So we were off! We had to wait until the postman arrived before we could leave as Lurch was expecting a box of cigars from a website in Gibraltar. They were dirt cheap, apparently, and they didn't materialise in the post, little did I know how significant that was to be.
El Vel and Sean met us at Gatwick, took our car home with them and off we flew on the night flight to Windhoek, Namibia. We got about 6 hours sleep so once we picked up the beast with the roof tents we continued to drive for about 4 hours north before camping overnight. The next day we didn't manage to set off until 10am as a result of poor organisation and then drove for another 5 hours, heading towards Zambia. Same thing the following day through the unrelenting scenery that was the Caprivi Strip in the North of Namibia, burning bushes and an arrow-straight road, not even a curve to lend any change. The boys were pretty bored by this stage but being good, reading in the back of the car. I was beginning to feel fractious as Lurch had promised me the driving wouldn't be too bad. Lurch, on the other hand, was metamorphosing into a snarling monster - I had no idea of the extent of his nicotine addiction and he couldn't find a cigar in Namibia to satisfy his cravings. He was horrendously foul tempered.
We finally crossed the border into Zambia and we were all looking forward to staying in the Waterfront in Livingstone, which sounded fantastic in the guide book. 'No need to book' said Lurch. More like 'no vacancies'. We eventually found somewhere else but I was tired, dirty, bones aching from rooftents and roads and bitterly disappointed. As we drove into the campsite we had a huge row and Lurch swore at me. I gave him the international sign of the middle finger when the children weren't looking, but I'm afraid the 6 elderly South Africans on the pitch next to us were. In the middle of it all a lady came and asked me if I would like a pedicure for $15, telling me she could get rid of my cracked, dry skin and restore my feet to human being status. A chink of light! Lurch responded from his foetal position for me 'Don't worry, I'll clip her toenails for free, we're on an economy drive!' I turned on my poor old heel and stomped off to the bar on my own and watched the Olympics with the barman whilst I calmed down.
I returned to the pitch an hour later to discover that the boys had told Lurch they never wanted to hear him swear at me again and he was very sheepish indeed. 'Time for the spa then' he said and I looked around for the beautician but he had his car keys out and actually meant the supermarket Spar. Never mind, all was calm again.

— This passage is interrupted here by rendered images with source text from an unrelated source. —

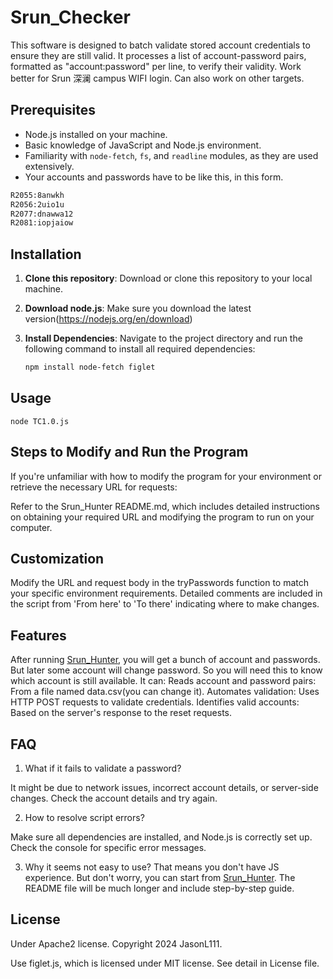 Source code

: # Srun_Checker

This software is designed to batch validate stored account credentials to ensure they are still valid. It processes a list of account-password pairs, formatted as "account:password" per line, to verify their validity. Work better for Srun 深澜 campus WIFI login. Can also work on other targets.

## Prerequisites

- Node.js installed on your machine.
- Basic knowledge of JavaScript and Node.js environment.
- Familiarity with `node-fetch`, `fs`, and `readline` modules, as they are used extensively.
- Your accounts and passwords have to be like this, in this form.
```bash
R2055:8anwkh
R2056:2uio1u
R2077:dnawwa12
R2081:iopjaiow
```

## Installation

1. **Clone this repository**:
   Download or clone this repository to your local machine.

2. **Download node.js**:
    Make sure you download the latest version(https://nodejs.org/en/download)

3. **Install Dependencies**:
   Navigate to the project directory and run the following command to install all required dependencies:

   ```bash
   npm install node-fetch figlet
   ```
## Usage
    node TC1.0.js
## Steps to Modify and Run the Program
If you're unfamiliar with how to modify the program for your environment or retrieve the necessary URL for requests:

Refer to the Srun_Hunter README.md, which includes detailed instructions on obtaining your required URL and modifying the program to run on your computer.

## Customization
Modify the URL and request body in the tryPasswords function to match your specific environment requirements. Detailed comments are included in the script from 'From here' to 'To there' indicating where to make changes.

## Features
After running [Srun_Hunter](https://github.com/JasonL111/Srun_Hunter), you will get a bunch of account and passwords. But later some account will change password. So you will need this to know which account is still available.
It can:
Reads account and password pairs: From a file named data.csv(you can change it).
Automates validation: Uses HTTP POST requests to validate credentials.
Identifies valid accounts: Based on the server's response to the reset requests.
## FAQ
1. What if it fails to validate a password?

It might be due to network issues, incorrect account details, or server-side changes. Check the account details and try again.

2. How to resolve script errors?

Make sure all dependencies are installed, and Node.js is correctly set up. Check the console for specific error messages.

3. Why it seems not easy to use?
That means you don't have JS experience. But don't worry, you can start from [Srun_Hunter](https://github.com/JasonL111/Srun_Hunter). The README file will be much longer and include step-by-step guide.

## License

Under Apache2 license. Copyright 2024 JasonL111.

Use figlet.js, which is licensed under MIT license. See detail in License file.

So Livingstone, land of milk and honey, a buzzing thriving place full of enterprise and industry and we loved it.The following morning we ordered a taxi to the Victoria Falls and Benson arrived to pick us up wearing a T-shirt with the slogan 'I'm with Barack Obama, and you?'. We hopped into his taxi which was adorned with white fur that kept wrapping around Danny Boy's neck as we gathered speed, and had a lively conversation about US politics. Then we arrived at the Falls. I have never seen anything like it in my life. The Falls are spectacular and we were awe struck. We spent a morning walking around them and then went to meet Benson at the allotted time to take us home. He wasn't there so we waited for half an hour; Lurch was pacing again and then Benson's friend Pearson came to get us as Benson had been held up with other business. Lurch was uptight and I explained the nicotine scenario to Pearson, who sympathised kindly. Pearson took us to the Spar again and we got a few things for dinner. When we came back to the car he had visited every possible place in the shopping centre to try and locate a cigar for Lurch. Failing in that he then took us free of charge to the Royal Livingstone and Lurch found a cigar for US$150. I reminded him of our economy drive and he didn't buy it so Pearson took us home. We were to encounter Zambian kindness like this on many more occasions. As we were leaving the following morning one of the South Africans came over wearing khaki shorts, displaying his vast naked gut adorned with a silver white scar from open heart surgery. 'When you get to England, open this and think of me' he said and handed over a bottle of South African brandy 'It was good to meet you'. We were astounded as we'd been so awful when we arrived and it made me feel ashamed.